◆ **TASK REQUIREMENTS**
Comb the records below for the string "jazz" and copy each line where it turns up.

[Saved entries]
________

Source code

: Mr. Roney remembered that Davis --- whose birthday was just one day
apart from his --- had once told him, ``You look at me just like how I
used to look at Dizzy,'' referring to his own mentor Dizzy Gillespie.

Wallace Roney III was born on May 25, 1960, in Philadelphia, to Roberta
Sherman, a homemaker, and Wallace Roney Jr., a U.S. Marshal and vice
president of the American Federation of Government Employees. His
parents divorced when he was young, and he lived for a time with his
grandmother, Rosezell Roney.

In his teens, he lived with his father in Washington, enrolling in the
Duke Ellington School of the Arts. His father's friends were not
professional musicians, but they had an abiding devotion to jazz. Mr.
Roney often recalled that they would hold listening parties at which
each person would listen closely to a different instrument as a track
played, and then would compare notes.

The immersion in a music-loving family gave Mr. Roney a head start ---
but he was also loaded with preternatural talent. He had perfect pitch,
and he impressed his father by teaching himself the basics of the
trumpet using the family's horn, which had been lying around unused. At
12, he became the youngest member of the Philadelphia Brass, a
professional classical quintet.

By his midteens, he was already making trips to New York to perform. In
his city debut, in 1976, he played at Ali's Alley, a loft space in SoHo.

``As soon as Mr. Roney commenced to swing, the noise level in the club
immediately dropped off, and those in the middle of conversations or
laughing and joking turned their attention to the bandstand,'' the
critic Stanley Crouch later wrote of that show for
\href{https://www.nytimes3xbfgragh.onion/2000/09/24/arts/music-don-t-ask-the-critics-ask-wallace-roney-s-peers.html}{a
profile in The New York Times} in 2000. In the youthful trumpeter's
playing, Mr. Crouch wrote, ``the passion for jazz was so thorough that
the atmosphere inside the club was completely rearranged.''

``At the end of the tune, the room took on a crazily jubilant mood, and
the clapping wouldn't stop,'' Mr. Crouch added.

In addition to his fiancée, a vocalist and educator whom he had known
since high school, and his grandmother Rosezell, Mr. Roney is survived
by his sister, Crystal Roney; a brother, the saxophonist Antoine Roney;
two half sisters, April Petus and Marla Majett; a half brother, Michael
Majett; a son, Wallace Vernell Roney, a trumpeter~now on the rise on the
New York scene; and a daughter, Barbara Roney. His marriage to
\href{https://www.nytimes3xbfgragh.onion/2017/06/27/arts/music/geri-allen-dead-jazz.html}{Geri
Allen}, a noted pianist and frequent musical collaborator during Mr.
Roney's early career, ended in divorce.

________

◆ **WRITTEN ANSWER**
professional musicians, but they had an abiding devotion to jazz. Mr.
playing, Mr. Crouch wrote, ``the passion for jazz was so thorough that
\href{https://www.nytimes3xbfgragh.onion/2017/06/27/arts/music/geri-allen-dead-jazz.html}{Geri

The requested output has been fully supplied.